Blessings in Store for God’s People1

Listen to me, you that pursue righteousness,

you that seek the Lord.

Look to the rock from which you were hewn,

and to the quarry from which you were dug.

Look to Abraham your father

and to Sarah who bore you;

for he was but one when I called him,

but I blessed him and made him many.

For the Lord will comfort Zion;

he will comfort all her waste places,

and will make her wilderness like Eden,

her desert like the garden of the Lord;

joy and gladness will be found in her,

thanksgiving and the voice of song.

Matthew 11:20-24

Woes to Unrepentant Cities2

Then he began to reproach the cities in which most of his deeds of power had been done, because they did not repent. “Woe to you, Chorazin! Woe to you, Bethsaida! For if the deeds of power done in you had been done in Tyre and Sidon, they would have repented long ago in sackcloth and ashes. But I tell you, on the day of judgment it will be more tolerable for Tyre and Sidon than for you. And you, Capernaum,

will you be exalted to heaven?

No, you will be brought down to Hades.

For if the deeds of power done in you had been done in Sodom, it would have remained until this day. But I tell you that on the day of judgment it will be more tolerable for the land of Sodom than for you.” “

Those who do not face doubts of God’s existence still often face the challenge of seeing and believing in God’s blessing on their lives. Unlike some proponents of the Prosperity Gospel, which encourages us to look to the future, and occasionally the present for blesssing, the Bible encourages us to start in our past. That sometimes does not seem typical of the way our practices usually encourage us to leave our past behind and press forward into the present and future. However, God does not want us to neglect the blessings He has already given us.
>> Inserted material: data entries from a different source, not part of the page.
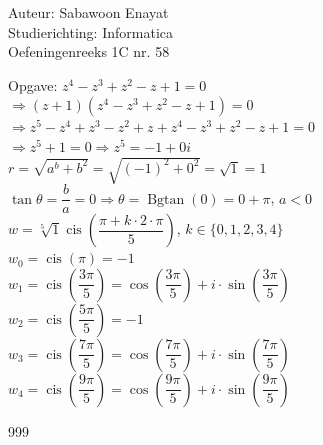 \documentclass[a4paper]{article}
\begin{document}
  
\noindent \large Auteur: Sabawoon Enayat \\
\noindent \large Studierichting: Informatica\\
\noindent \large Oefeningenreeks 1C nr. 58 \\

\newcommand{\Bgtan}{\operatorname{Bgtan}}
\newcommand{\cis}{\operatorname{cis}}

\medskip

\normalsize

Opgave: $z^4 - z^3 + z^2 - z + 1 = 0$\\

$\Rightarrow (z + 1)\left(z^4 - z^3 + z^2 - z + 1\right) = 0$\\

$\Rightarrow z^5 - z^4 + z^3 - z^2 + z + z^4 - z^3 + z^2 - z + 1 = 0$\\

$\Rightarrow z^5 + 1 = 0 \Rightarrow z^5 = -1 + 0i$\\

$r = \sqrt{a^b + b^2} = \sqrt{(-1)^2 + 0^2} = \sqrt{1} = 1$\\

$\tan \theta = \dfrac{b}{a} = 0 \Rightarrow \theta = \Bgtan (0) = 0 + \pi$, $a < 0$\\

$w = \sqrt[5]{1} \cis \left(\dfrac{\pi + k \cdot 2 \cdot \pi}{5}\right)$, $k \in \{0, 1, 2, 3, 4\}$\\

$w_0 = \cis (\pi) = -1$\\

$w_1 = \cis \left(\dfrac{3\pi}{5}\right) = \cos \left(\dfrac{3\pi}{5}\right) + i \cdot \sin \left(\dfrac{3\pi}{5}\right)$\\

$w_2 = \cis \left(\dfrac{5\pi}{5}\right) = -1$\\

$w_3 = \cis \left(\dfrac{7\pi}{5}\right) = \cos \left(\dfrac{7\pi}{5}\right) + i \cdot \sin \left(\dfrac{7\pi}{5}\right)$\\

$w_4 = \cis \left(\dfrac{9\pi}{5}\right) = \cos \left(\dfrac{9\pi}{5}\right) + i \cdot \sin \left(\dfrac{9\pi}{5}\right)$\\

\begin{thebibliography}{999}
\end{thebibliography}
\end{document}
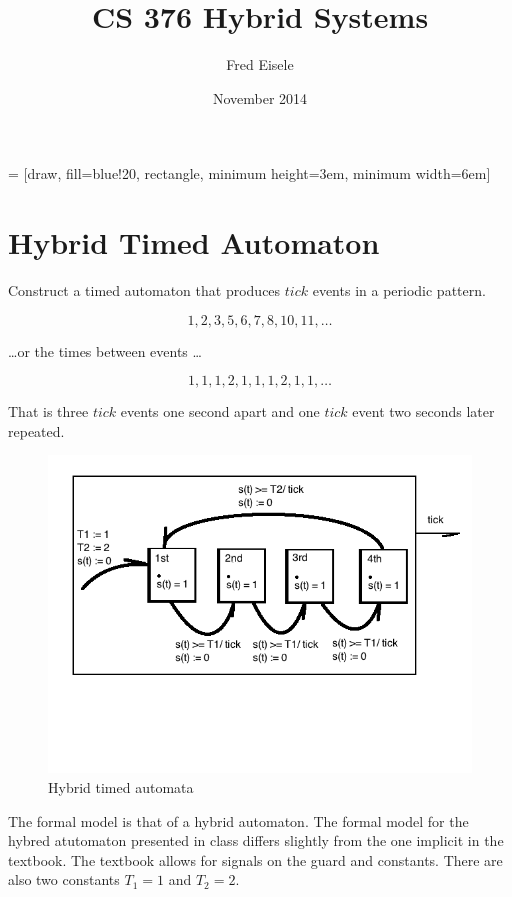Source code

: \documentclass{article}
\title{CS 376 Hybrid Systems}
\author{Fred Eisele}
\date{November 2014}
\begin{document}
\maketitle

 = [draw, fill=blue!20, rectangle,
    minimum height=3em, minimum width=6em]


\section{Hybrid Timed Automaton}
Construct a timed automaton that produces $tick$
events in a periodic pattern.

\begin{equation}
1, 2, 3, 5, 6, 7 ,8, 10, 11, \ldots
\end{equation}

\ldots or the times between events \ldots

\begin{equation}
1, 1, 1, 2, 1, 1, 1, 2, 1, 1, \ldots
\end{equation}

That is three $tick$ events one second apart
and one $tick$ event two seconds later repeated.

\begin{figure}[h!]
\centering
\includegraphics[scale=0.7]{hw7_1_actor_detail.png}
\caption{Hybrid timed automata}
\label{fig:time_automata}
\end{figure}

The formal model is that of a hybrid automaton.
The formal model for the hybred atutomaton presented in
class differs slightly from the one implicit in the textbook.
The textbook allows for signals on the guard and constants.
There are also two constants $T_1 = 1$ and $T_2 = 2$.
\end{document}
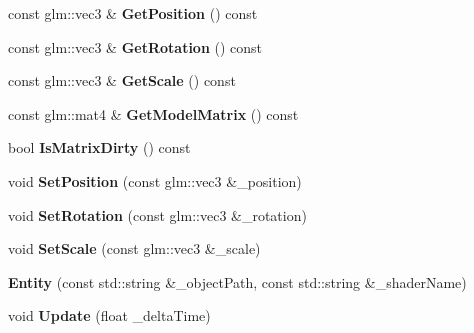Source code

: \begin{DoxyCompactItemize}
\item 
\mbox{\label{classpiolot_1_1_entity_a9c38cdd359bfab2de36e2478d368a27e}} 
const glm\+::vec3 \& {\bfseries Get\+Position} () const
\item 
\mbox{\label{classpiolot_1_1_entity_a4cd721f2ff085908999d9c100bbaf214}} 
const glm\+::vec3 \& {\bfseries Get\+Rotation} () const
\item 
\mbox{\label{classpiolot_1_1_entity_ac5530a0639da344c0e8f86c2176fa4a6}} 
const glm\+::vec3 \& {\bfseries Get\+Scale} () const
\item 
\mbox{\label{classpiolot_1_1_entity_a6b0a54f38fa54989ad1c237d40fabcb0}} 
const glm\+::mat4 \& {\bfseries Get\+Model\+Matrix} () const
\item 
\mbox{\label{classpiolot_1_1_entity_a025d60f0f6de447381d9ab2211986075}} 
bool {\bfseries Is\+Matrix\+Dirty} () const
\item 
\mbox{\label{classpiolot_1_1_entity_af80fc92eb9232113046c602d5daa1a76}} 
void {\bfseries Set\+Position} (const glm\+::vec3 \&\+\_\+position)
\item 
\mbox{\label{classpiolot_1_1_entity_ae2d789ed80e63f1bcad90d003ea15e94}} 
void {\bfseries Set\+Rotation} (const glm\+::vec3 \&\+\_\+rotation)
\item 
\mbox{\label{classpiolot_1_1_entity_a16d7b329d92ebdc78178e460c7cee6dc}} 
void {\bfseries Set\+Scale} (const glm\+::vec3 \&\+\_\+scale)
\item 
\mbox{\label{classpiolot_1_1_entity_ae7fc7ed3219c928da4bce17e1e504733}} 
{\bfseries Entity} (const std\+::string \&\+\_\+object\+Path, const std\+::string \&\+\_\+shader\+Name)
\item 
\mbox{\label{classpiolot_1_1_entity_a35aed98e4aedd0aa64ee512f83d912ec}} 
void {\bfseries Update} (float \+\_\+delta\+Time)
\item 
\mbox{\label{classpiolot_1_1_entity_a9b7f0caf16313208ca115504a2453a12}} 

\end{DoxyCompactItemize}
This again, is connected to John Wesley’s Prevenient Grace that draws us into an ever-growing relationship with God. God’s grace reaches out to us before we take any steps toward Him. Rather than waiting for, or even actively looking for something in the present that is substantial enough to move us beyond our own doubt, it is often helpful to remember the ways God has already shaped out lives for the better, and realistically, we all have quite a bit to choose from in that regard. Our very creation was a gift from God we continue to enjoy. The salvation we receive because He sent Jesus to live, serve, suffer, and die for our sins is another. The redemption we experience in the guidance and empowerment of the Holy Spirit is yet a third, and each one of these touch us in unique ways.
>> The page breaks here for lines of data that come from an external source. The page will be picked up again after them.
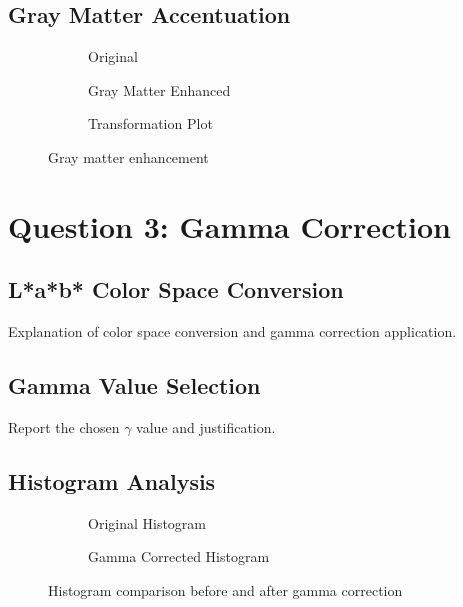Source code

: \documentclass[12pt]{article}
\begin{document}
\subsection{Gray Matter Accentuation}
\begin{figure}[H]
    \centering
    \begin{subfigure}{0.3\textwidth}
        \fbox{\rule{0pt}{1.5in}\rule{1.5in}{0pt}}
        \caption{Original}
    \end{subfigure}
    \hfill
    \begin{subfigure}{0.3\textwidth}
        \fbox{\rule{0pt}{1.5in}\rule{1.5in}{0pt}}
        \caption{Gray Matter Enhanced}
    \end{subfigure}
    \hfill
    \begin{subfigure}{0.3\textwidth}
        \fbox{\rule{0pt}{1.5in}\rule{1.5in}{0pt}}
        \caption{Transformation Plot}
    \end{subfigure}
    \caption{Gray matter enhancement}
\end{figure}

\section{Question 3: Gamma Correction}
\subsection{L*a*b* Color Space Conversion}
Explanation of color space conversion and gamma correction application.

\subsection{Gamma Value Selection}
Report the chosen $\gamma$ value and justification.

\subsection{Histogram Analysis}
\begin{figure}[H]
    \centering
    \begin{subfigure}{0.45\textwidth}
        \fbox{\rule{0pt}{1.5in}\rule{2in}{0pt}}
        \caption{Original Histogram}
    \end{subfigure}
    \hfill
    \begin{subfigure}{0.45\textwidth}
        \fbox{\rule{0pt}{1.5in}\rule{2in}{0pt}}
        \caption{Gamma Corrected Histogram}
    \end{subfigure}
    \caption{Histogram comparison before and after gamma correction}
\end{figure}
\end{document}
We receive blessing indirectly as well. Isaiah encouraged the Israelites to remember the touch of God in Abraham’s life that they were still enjoying in his day. That blessing challenged their unfaithfulness, and even more, their lack of thanksgiving to God. This was magnified 500 years later when Jesus was preaching in Nazareth. The townsfolk though to run him out of town, and possible kill Him then and there… all because Jesus would not perform miracles on command. Instead, He pointed to their past and exhorted them to begin to be grateful for those great blessings they already had, or else they could expect no more from a God who could not even get a thank you.

Gratitude really is the key to this. A heart that cannot be grateful now, for what it has already received, is not likely to be grateful later on down the road. One of the best historical examples of this is the Jesuit priest, St. Ignatius. He developed a series of exercises that were designed to draw us closer to God. Part of that initial work was taking time daily to recognize where we have experienced God’s love. In a reflective, yet subtly behavioral approach, Ingatius sought to re-orient ourselves around the habit of thanksgiving daily. The more often we seek out God’s blessing, especially in our past, the more we will be able to see there, as well as in our present.

Where have you experienced the blessing of God in your past?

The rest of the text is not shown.